» **Data to examine**:
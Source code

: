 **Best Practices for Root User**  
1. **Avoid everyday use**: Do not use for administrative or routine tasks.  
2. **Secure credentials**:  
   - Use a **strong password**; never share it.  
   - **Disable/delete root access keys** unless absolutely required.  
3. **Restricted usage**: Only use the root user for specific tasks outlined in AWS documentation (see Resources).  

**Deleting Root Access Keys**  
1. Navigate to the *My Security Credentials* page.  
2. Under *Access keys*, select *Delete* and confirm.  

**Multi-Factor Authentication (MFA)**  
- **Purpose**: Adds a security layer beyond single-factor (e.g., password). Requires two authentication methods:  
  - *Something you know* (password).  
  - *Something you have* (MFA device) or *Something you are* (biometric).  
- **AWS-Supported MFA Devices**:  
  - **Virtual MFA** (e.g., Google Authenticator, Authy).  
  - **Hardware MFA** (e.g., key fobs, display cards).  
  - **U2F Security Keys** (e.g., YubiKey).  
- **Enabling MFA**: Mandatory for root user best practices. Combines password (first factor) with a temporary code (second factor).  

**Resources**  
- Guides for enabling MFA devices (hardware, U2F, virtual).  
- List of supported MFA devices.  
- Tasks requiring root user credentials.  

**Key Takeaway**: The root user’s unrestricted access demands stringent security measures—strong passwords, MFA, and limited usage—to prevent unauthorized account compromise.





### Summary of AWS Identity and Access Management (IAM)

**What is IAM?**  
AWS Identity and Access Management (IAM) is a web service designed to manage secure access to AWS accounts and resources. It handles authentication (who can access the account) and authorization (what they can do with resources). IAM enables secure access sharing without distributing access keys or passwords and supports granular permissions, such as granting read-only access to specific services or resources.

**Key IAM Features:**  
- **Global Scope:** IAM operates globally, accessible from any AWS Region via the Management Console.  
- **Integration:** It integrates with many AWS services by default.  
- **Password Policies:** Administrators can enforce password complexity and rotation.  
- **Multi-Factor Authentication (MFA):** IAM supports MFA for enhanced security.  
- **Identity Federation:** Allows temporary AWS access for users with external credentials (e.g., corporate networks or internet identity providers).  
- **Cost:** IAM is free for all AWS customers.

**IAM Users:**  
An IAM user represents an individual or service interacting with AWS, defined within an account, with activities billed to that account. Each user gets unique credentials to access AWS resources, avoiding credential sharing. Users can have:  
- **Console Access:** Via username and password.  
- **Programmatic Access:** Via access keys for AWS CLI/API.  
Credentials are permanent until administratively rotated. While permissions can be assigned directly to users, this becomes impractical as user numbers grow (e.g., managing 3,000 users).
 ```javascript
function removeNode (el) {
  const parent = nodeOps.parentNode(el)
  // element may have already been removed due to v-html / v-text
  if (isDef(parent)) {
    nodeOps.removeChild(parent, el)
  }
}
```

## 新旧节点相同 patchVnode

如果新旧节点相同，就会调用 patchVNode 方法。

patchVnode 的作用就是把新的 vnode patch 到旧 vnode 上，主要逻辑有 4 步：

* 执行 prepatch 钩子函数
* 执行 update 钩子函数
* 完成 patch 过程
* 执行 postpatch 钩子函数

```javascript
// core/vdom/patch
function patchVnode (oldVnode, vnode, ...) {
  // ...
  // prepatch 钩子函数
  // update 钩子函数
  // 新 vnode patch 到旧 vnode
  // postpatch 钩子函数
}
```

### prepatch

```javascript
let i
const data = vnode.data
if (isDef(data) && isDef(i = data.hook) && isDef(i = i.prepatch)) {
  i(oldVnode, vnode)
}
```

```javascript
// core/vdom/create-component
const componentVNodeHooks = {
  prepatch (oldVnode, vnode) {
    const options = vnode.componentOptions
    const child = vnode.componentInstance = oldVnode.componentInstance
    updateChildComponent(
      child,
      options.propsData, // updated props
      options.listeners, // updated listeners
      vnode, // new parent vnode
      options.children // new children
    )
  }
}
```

» **Aim of the task**:
Precisely as given, transcribe all of the entries above.

» **Response area**:
Source code

: **Best Practices for Root User**  
1. **Avoid everyday use**: Do not use for administrative or routine tasks.  
2. **Secure credentials**:  
   - Use a **strong password**; never share it.  
   - **Disable/delete root access keys** unless absolutely required.  
3. **Restricted usage**: Only use the root user for specific tasks outlined in AWS documentation (see Resources).  

**Deleting Root Access Keys**  
1. Navigate to the *My Security Credentials* page.  
2. Under *Access keys*, select *Delete* and confirm.  

**Multi-Factor Authentication (MFA)**  
- **Purpose**: Adds a security layer beyond single-factor (e.g., password). Requires two authentication methods:  
  - *Something you know* (password).  
  - *Something you have* (MFA device) or *Something you are* (biometric).  
- **AWS-Supported MFA Devices**:  
  - **Virtual MFA** (e.g., Google Authenticator, Authy).  
  - **Hardware MFA** (e.g., key fobs, display cards).  
  - **U2F Security Keys** (e.g., YubiKey).  
- **Enabling MFA**: Mandatory for root user best practices. Combines password (first factor) with a temporary code (second factor).  

**Resources**  
- Guides for enabling MFA devices (hardware, U2F, virtual).  
- List of supported MFA devices.  
- Tasks requiring root user credentials.  

**Key Takeaway**: The root user’s unrestricted access demands stringent security measures—strong passwords, MFA, and limited usage—to prevent unauthorized account compromise.





### Summary of AWS Identity and Access Management (IAM)

**What is IAM?**  
AWS Identity and Access Management (IAM) is a web service designed to manage secure access to AWS accounts and resources. It handles authentication (who can access the account) and authorization (what they can do with resources). IAM enables secure access sharing without distributing access keys or passwords and supports granular permissions, such as granting read-only access to specific services or resources.

**Key IAM Features:**  
- **Global Scope:** IAM operates globally, accessible from any AWS Region via the Management Console.  
- **Integration:** It integrates with many AWS services by default.  
- **Password Policies:** Administrators can enforce password complexity and rotation.  
- **Multi-Factor Authentication (MFA):** IAM supports MFA for enhanced security.  
- **Identity Federation:** Allows temporary AWS access for users with external credentials (e.g., corporate networks or internet identity providers).  
- **Cost:** IAM is free for all AWS customers.

**IAM Users:**  
An IAM user represents an individual or service interacting with AWS, defined within an account, with activities billed to that account. Each user gets unique credentials to access AWS resources, avoiding credential sharing. Users can have:  
- **Console Access:** Via username and password.  
- **Programmatic Access:** Via access keys for AWS CLI/API.  
Credentials are permanent until administratively rotated. While permissions can be assigned directly to users, this becomes impractical as user numbers grow (e.g., managing 3,000 users).
 ```javascript
function removeNode (el) {
  const parent = nodeOps.parentNode(el)
  // element may have already been removed due to v-html / v-text
  if (isDef(parent)) {
    nodeOps.removeChild(parent, el)
  }
}
```

## 新旧节点相同 patchVnode

如果新旧节点相同，就会调用 patchVNode 方法。

patchVnode 的作用就是把新的 vnode patch 到旧 vnode 上，主要逻辑有 4 步：

* 执行 prepatch 钩子函数
* 执行 update 钩子函数
* 完成 patch 过程
* 执行 postpatch 钩子函数

```javascript
// core/vdom/patch
function patchVnode (oldVnode, vnode, ...) {
  // ...
  // prepatch 钩子函数
  // update 钩子函数
  // 新 vnode patch 到旧 vnode
  // postpatch 钩子函数
}
```

### prepatch

```javascript
let i
const data = vnode.data
if (isDef(data) && isDef(i = data.hook) && isDef(i = i.prepatch)) {
  i(oldVnode, vnode)
}
```

```javascript
// core/vdom/create-component
const componentVNodeHooks = {
  prepatch (oldVnode, vnode) {
    const options = vnode.componentOptions
    const child = vnode.componentInstance = oldVnode.componentInstance
    updateChildComponent(
      child,
      options.propsData, // updated props
      options.listeners, // updated listeners
      vnode, // new parent vnode
      options.children // new children
    )
  }
}
```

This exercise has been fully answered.